Stored data entries
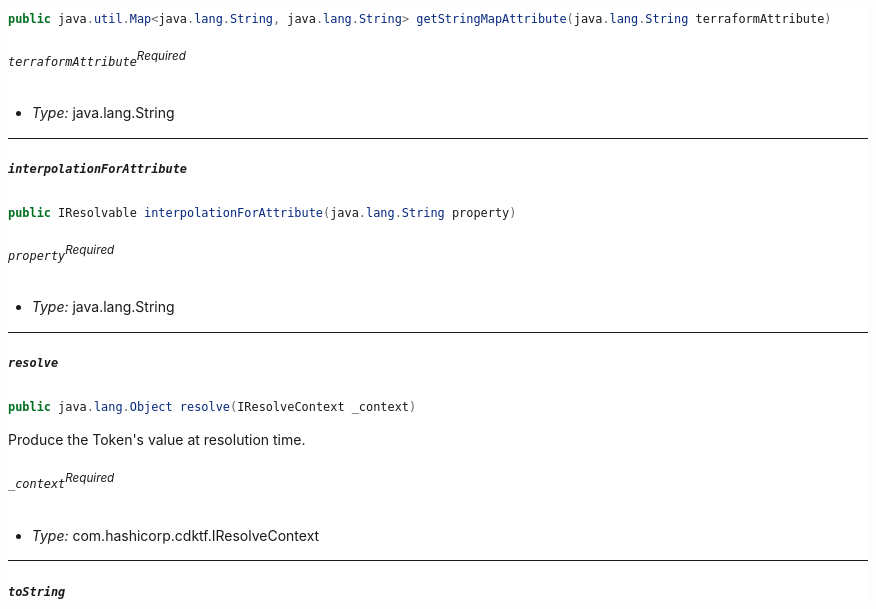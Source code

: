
 ```java
public java.util.Map<java.lang.String, java.lang.String> getStringMapAttribute(java.lang.String terraformAttribute)
```

###### `terraformAttribute`<sup>Required</sup> <a name="terraformAttribute" id="@cdktf/provider-cloudflare.dataCloudflareZeroTrustAccessShortLivedCertificates.DataCloudflareZeroTrustAccessShortLivedCertificatesResultOutputReference.getStringMapAttribute.parameter.terraformAttribute"></a>

- *Type:* java.lang.String

---

##### `interpolationForAttribute` <a name="interpolationForAttribute" id="@cdktf/provider-cloudflare.dataCloudflareZeroTrustAccessShortLivedCertificates.DataCloudflareZeroTrustAccessShortLivedCertificatesResultOutputReference.interpolationForAttribute"></a>

```java
public IResolvable interpolationForAttribute(java.lang.String property)
```

###### `property`<sup>Required</sup> <a name="property" id="@cdktf/provider-cloudflare.dataCloudflareZeroTrustAccessShortLivedCertificates.DataCloudflareZeroTrustAccessShortLivedCertificatesResultOutputReference.interpolationForAttribute.parameter.property"></a>

- *Type:* java.lang.String

---

##### `resolve` <a name="resolve" id="@cdktf/provider-cloudflare.dataCloudflareZeroTrustAccessShortLivedCertificates.DataCloudflareZeroTrustAccessShortLivedCertificatesResultOutputReference.resolve"></a>

```java
public java.lang.Object resolve(IResolveContext _context)
```

Produce the Token's value at resolution time.

###### `_context`<sup>Required</sup> <a name="_context" id="@cdktf/provider-cloudflare.dataCloudflareZeroTrustAccessShortLivedCertificates.DataCloudflareZeroTrustAccessShortLivedCertificatesResultOutputReference.resolve.parameter._context"></a>

- *Type:* com.hashicorp.cdktf.IResolveContext

---

##### `toString` <a name="toString" id="@cdktf/provider-cloudflare.dataCloudflareZeroTrustAccessShortLivedCertificates.DataCloudflareZeroTrustAccessShortLivedCertificatesResultOutputReference.toString"></a>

» **What needs to be done**
Taking the records above line by line, count those that hold the word "IResolveContext"; the number is the entire answer.

» **Reply to the task**
2